House prices rose by 1.7% in January compared to the previous month, according to seasonally adjusted data from Halifax, well ahead of market's expectations of a 1% increase.

With December's increase also revised up to 2.0%, from 1.7%, the three-month measure of home prices in the latest three months were 2.2% higher than in the preceding three months.

Prices in the three months to January were 9.7% higher than in the same three months a year earlier, which economists noted was more than four times the increase in nominal wages.

The average price of a house in the UK is now £212,430.

Halifax housing economist Martin Ellis said prices continued to be squeezed up by the country's imbalance between supply and demand.

"This situation looks set to persist over the coming months. Further ahead, increasing affordability issues, as price increases continue to exceed wage growth, are likely to curb housing demand and cause price growth to ease.”

Economist Howard Archer pointed out that Halifax house price data have been much stronger than most other measures and contrast particularly markedly with the Nationwide’s data.

But he agreed that while demand and supply would continue to funnel prices higher, the upside for house prices was likely to become increasingly constrained by more stretched house prices-to-earnings ratios and tighter checking of prospective mortgage borrowers by lenders.

"Furthermore, it is still very possible that interest rates could start edging up late on in 2016."

Samuel Tombs at Pantheon Macroeconomics saw no constraint to soaring prices in the near term: "With wage growth set to strengthen in response to the decline in labour market slack, interest payments currently comprising only a small fraction of homeowners’ income and supply shortages unlikely to be resolved overnight, price gains look set to remain rapid in 2016."

He also focused on the argument that soaring house prices demonstrated macroprudential restraints from the Bank of England’s were as yet proving insufficient to prevent excessive house price growth.

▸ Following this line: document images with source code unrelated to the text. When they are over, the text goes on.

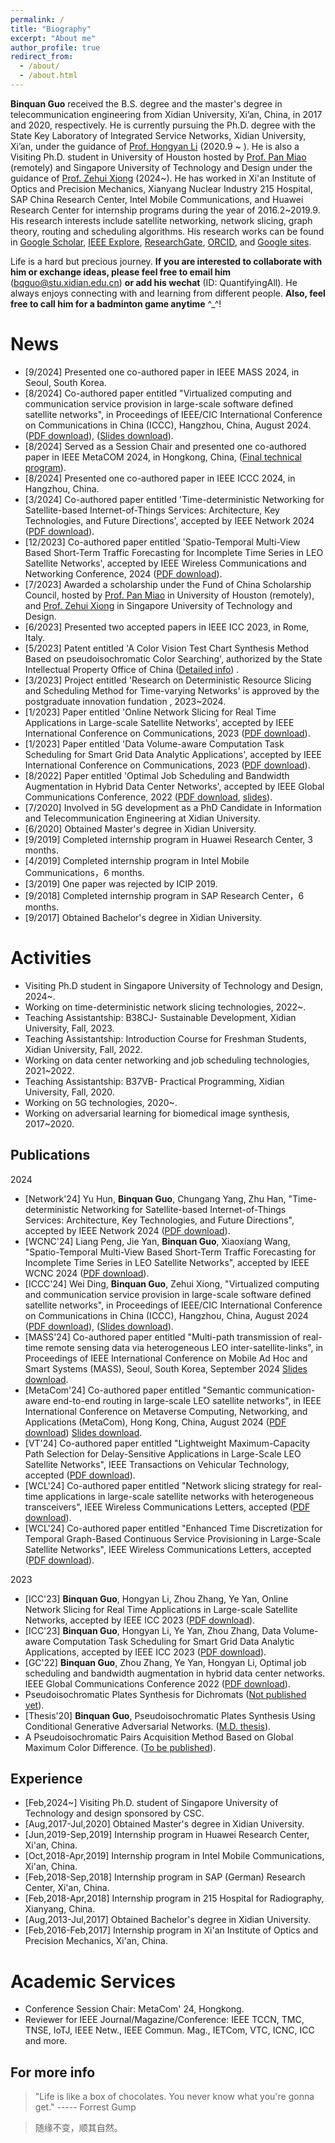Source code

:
 ```yaml
---
permalink: /
title: "Biography"
excerpt: "About me"
author_profile: true
redirect_from: 
  - /about/
  - /about.html
---
```


**Binquan Guo** received the B.S. degree and the master's degree in telecommunication engineering from Xidian University, Xi’an, China, in 2017 and 2020, respectively. He is currently pursuing the Ph.D. degree with the State Key Laboratory of Integrated Service Networks, Xidian University, Xi’an, under the guidance of [Prof. Hongyan Li](https://web.xidian.edu.cn/hyli/) (2020.9 ~ ). He is also a Visiting Ph.D. student in University of Houston hosted by [Prof. Pan Miao](http://www2.egr.uh.edu/~mpan2/) (remotely) and Singapore University of Technology and Design under the guidance of [Prof. Zehui Xiong](https://sites.google.com/view/zehuixiong) (2024~). He has worked in Xi'an Institute of Optics and Precision Mechanics, Xianyang Nuclear Industry 215 Hospital, SAP China Research Center, Intel Mobile Communications, and Huawei Research Center for internship programs during the year of 2016.2~2019.9. His research interests include satellite networking, network slicing, graph theory, routing and scheduling algorithms. His research works can be found in [Google Scholar](https://scholar.google.com/citations?user=NA8egm4AAAAJ),  [IEEE Explore](https://ieeexplore.ieee.org/author/37089678912), [ResearchGate](https://www.researchgate.net/profile/Binquan-Guo/research), [ORCID](https://orcid.org/0000-0002-0660-1830), and [Google sites](https://sites.google.com/view/binquanguo/home). 

Life is a hard but precious journey. **If you are interested to collaborate with him or exchange ideas, please feel free to email him** (bqguo@stu.xidian.edu.cn) **or add his wechat** (ID: QuantifyingAll). He always enjoys connecting with and learning from different people. **Also, feel free to call him for a badminton game anytime** ^_^! 



News
======
* [9/2024] Presented one co-authored paper in IEEE MASS 2024, in Seoul, South Korea. 
* [8/2024] Co-authored paper entitled "Virtualized computing and communication service provision in large-scale software defined satellite networks", in Proceedings of IEEE/CIC International Conference on Communications in China (ICCC), Hangzhou, China, August 2024.  ([PDF download](https://ieeexplore.ieee.org/document/10681883)), ([Slides download](https://github.com/wilixx/wilixx.github.io/blob/master/files/guo_ICCC2024_ppt_0808.pdf)).
* [8/2024] Served as a Session Chair and presented one co-authored paper in IEEE MetaCOM 2024, in Hongkong, China, ([Final technical program](https://www.ieee-metacom.org/2024/program.html)). 
* [8/2024] Presented one co-authored paper in IEEE ICCC 2024, in Hangzhou, China. 
* [3/2024] Co-authored paper entitled 'Time-deterministic Networking for Satellite-based Internet-of-Things Services: Architecture, Key Technologies, and Future Directions', accepted by IEEE Network 2024 ([PDF download](https://ieeexplore.ieee.org/document/10477426)).
* [12/2023] Co-authored paper entitled 'Spatio-Temporal Multi-View Based Short-Term Traffic Forecasting for Incomplete Time Series in LEO Satellite Networks', accepted by IEEE Wireless Communications and Networking Conference, 2024 ([PDF download](https://ieeexplore.ieee.org/document/10570573)).
* [7/2023] Awarded a scholarship under the Fund of China Scholarship Council, hosted by  [Prof. Pan Miao](http://www2.egr.uh.edu/~mpan2/) in University of Houston (remotely), and [Prof. Zehui Xiong](https://sites.google.com/view/zehuixiong) in Singapore University of Technology and Design. 
* [6/2023] Presented two accepted papers in IEEE ICC 2023, in Rome, Italy. 
* [5/2023] Patent entitled 'A Color Vision Test Chart Synthesis Method Based on pseudoisochromatic Color Searching', authorized by the State Intellectual Property Office of China  ([Detailed info](http://epub.cnipa.gov.cn/cred/CN111429547B?8kt2YOWWXQBD=1686801432039)) .
* [3/2023] Project entitled 'Research on Deterministic Resource Slicing and Scheduling Method for Time-varying Networks' is approved by the postgraduate innovation fundation , 2023~2024.
* [1/2023] Paper entitled 'Online Network Slicing for Real Time Applications in Large-scale Satellite Networks', accepted by IEEE International Conference on Communications, 2023 ([PDF download](https://ieeexplore.ieee.org/document/10279431)).
* [1/2023] Paper entitled 'Data Volume-aware Computation Task Scheduling for Smart Grid Data Analytic Applications', accepted by IEEE International Conference on Communications, 2023 ([PDF download](https://ieeexplore.ieee.org/document/10278747)).
* [8/2022] Paper entitled 'Optimal Job Scheduling and Bandwidth Augmentation in Hybrid Data Center Networks', accepted by IEEE Global Communications Conference, 2022 ([PDF download](https://ieeexplore.ieee.org/document/10001450), [slides](https://github.com/wilixx/ICCTS/blob/main/GC22-Slides-Optimal%20Job%20Scheduling%20and%20Bandwidth%20Augmentation%20in%20Hybrid%20Data%20Center%20Networks.pdf)).
* [7/2020] Involved in 5G development as a PhD Candidate in Information and Telecommunication Engineering at Xidian University.
* [6/2020] Obtained Master's degree in Xidian University.
* [9/2019] Completed internship program in Huawei Research Center, 3 months.
* [4/2019] Completed internship program in Intel Mobile Communications，6 months.
* [3/2019] One paper was rejected by ICIP 2019.
* [9/2018] Completed internship program in SAP Research Center，6 months.
* [9/2017] Obtained Bachelor's degree in Xidian University.


Activities
======
* Visiting Ph.D student in Singapore University of Technology and Design, 2024~.
* Working on time-deterministic network slicing technologies, 2022~.
* Teaching Assistantship: B38CJ- Sustainable Development, Xidian University, Fall, 2023. 
* Teaching Assistantship:  Introduction Course for Freshman Students, Xidian University, Fall, 2022.
* Working on data center networking and job scheduling technologies, 2021~2022.
* Teaching Assistantship:  B37VB- Practical Programming, Xidian University, Fall, 2020.
* Working on 5G technologies, 2020~.
* Working on adversarial learning for biomedical image synthesis, 2017~2020.
<!-- * Co-organize a tutorial on Reed Solomon Coding.  -->
<!-- * Co-organize a tutorial on Adversarial Learning.  -->


Publications
------
2024
* [Network'24] Yu Hun, **Binquan Guo**, Chungang Yang, Zhu Han, "Time-deterministic Networking for Satellite-based Internet-of-Things Services: Architecture, Key Technologies, and Future Directions", accepted by IEEE Network 2024 ([PDF download](https://ieeexplore.ieee.org/document/10477426)).
* [WCNC'24] Liang Peng, Jie Yan, **Binquan Guo**, Xiaoxiang Wang, "Spatio-Temporal Multi-View Based Short-Term Traffic Forecasting for Incomplete Time Series in LEO Satellite Networks", accepted by IEEE WCNC 2024 ([PDF download](https://ieeexplore.ieee.org/document/10570573)).
* [ICCC'24] Wei Ding, **Binquan Guo**, Zehui Xiong, "Virtualized computing and communication service provision in large-scale software defined satellite networks", in Proceedings of IEEE/CIC International Conference on Communications in China (ICCC), Hangzhou, China, August 2024 ([PDF download](https://ieeexplore.ieee.org/document/10681883)), ([Slides download](https://github.com/wilixx/wilixx.github.io/blob/master/files/guo_ICCC2024_ppt_0808.pdf)).
* [MASS'24] Co-authored paper entitled  "Multi-path transmission of real-time remote sensing data via heterogeneous LEO inter-satellite-links", in Proceedings of IEEE International Conference on Mobile Ad Hoc and Smart Systems (MASS), Seoul, South Korea, September 2024 [Slides download](https://github.com/wilixx/wilixx.github.io/blob/master/files/MASS2024-Slides-0915.pdf).
* [MetaCom'24] Co-authored paper entitled "Semantic communication-aware end-to-end routing in large-scale LEO satellite networks", in IEEE International Conference on Metaverse Computing, Networking, and Applications (MetaCom), Hong Kong, China, August 2024 ([PDF download](https://ieeexplore.ieee.org/document/10740143)) [Slides download](https://github.com/wilixx/wilixx.github.io/blob/master/files/GUO_metacom2024_ppt_0814.pdf).
* [VT'24] Co-authored paper entitled "Lightweight Maximum-Capacity Path Selection for Delay-Sensitive Applications in Large-Scale LEO Satellite Networks", IEEE Transactions on Vehicular Technology, accepted ([PDF download](https://ieeexplore.ieee.org/document/10797674)).
* [WCL'24] Co-authored paper entitled "Network slicing strategy for real-time applications in large-scale satellite networks with heterogeneous transceivers", IEEE Wireless Communications Letters, accepted ([PDF download](https://ieeexplore.ieee.org/document/10540358)).
* [WCL'24] Co-authored paper entitled "Enhanced Time Discretization for Temporal Graph-Based Continuous Service Provisioning in Large-Scale Satellite Networks", IEEE Wireless Communications Letters, accepted ([PDF download](https://ieeexplore.ieee.org/document/10612837)).

2023
* [ICC'23] **Binquan Guo**, Hongyan Li, Zhou Zhang, Ye Yan, Online Network Slicing for Real Time Applications in Large-scale Satellite Networks, accepted by IEEE ICC 2023 ([PDF download](https://ieeexplore.ieee.org/document/10279431)).
* [ICC'23] **Binquan Guo**, Hongyan Li, Ye Yan, Zhou Zhang, Data Volume-aware Computation Task Scheduling for Smart Grid Data Analytic Applications, accepted by IEEE ICC 2023 ([PDF download](https://ieeexplore.ieee.org/document/10278747)).
* [GC'22] **Binquan Guo**, Zhou Zhang, Ye Yan, Hongyan Li, Optimal job scheduling and bandwidth augmentation in hybrid data center networks. IEEE Global Communications Conference 2022 ([PDF download](https://ieeexplore.ieee.org/document/10001450)).
* Pseudoisochromatic Plates Synthesis for Dichromats ([Not published yet](https://github.com/wilixx/bichromatic-plates-for-cvd)).
* [Thesis'20] **Binquan Guo**, Pseudoisochromatic Plates Synthesis Using Conditional Generative Adversarial Networks. ([M.D. thesis](https://kns.cnki.net/kcms/detail/detail.aspx?dbcode=CMFD&dbname=CMFD202101&filename=1020156894.nh&uniplatform=NZKPT&v=BZiLbj5YSYVT3Ib728GpZ8_gVnayjmC0C80nPEn7bPpHAOUJhxg0IC00TlWIfCLO)).
* A Pseudoisochromatic Pairs Acquisition Method Based on Global Maximum Color Difference. ([To be published](https://github.com/wilixx/bichromatic-plates-for-cvd)).


Experience
------
* [Feb,2024~] Visiting Ph.D. student of Singapore University of Technology and design sponsored by CSC.
* [Aug,2017-Jul,2020] Obtained Master's degree in Xidian University.
* [Jun,2019-Sep,2019] Internship program in Huawei Research Center, Xi'an, China.
* [Oct,2018-Apr,2019] Internship program in Intel Mobile Communications, Xi'an, China.
* [Feb,2018-Sep,2018] Internship program in SAP (German) Research Center, Xi'an, China.
* [Feb,2018-Apr,2018] Internship program in 215 Hospital for Radiography, Xianyang, China.
* [Aug,2013-Jul,2017] Obtained Bachelor's degree in Xidian University.
* [Feb,2016-Feb,2017] Internship program in Xi'an Institute of Optics and Precision Mechanics, Xi'an, China.


Academic Services
======
* Conference Session Chair: MetaCom' 24, Hongkong. 
* Reviewer for IEEE Journal/Magazine/Conference: IEEE TCCN, TMC, TNSE, IoTJ, IEEE Netw., IEEE Commun. Mag., IETCom, VTC, ICNC, ICC and more. 

 

For more info
------

> "Life is like a box of chocolates. You never know what you're gonna get." ----- Forrest Gump

> 随缘不变，顺其自然。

"The Financial Policy Committee still has additional levers it can pull to cool the housing market, like raising banks’ capital requirements for mortgage lending or tightening its existing constraint on the proportion of high loan-to-income mortgages that banks can advance. But the root cause of the overheating housing market remains extremely low interest rates and until that changes, lenders and borrowers will continue to find ways around any new rules."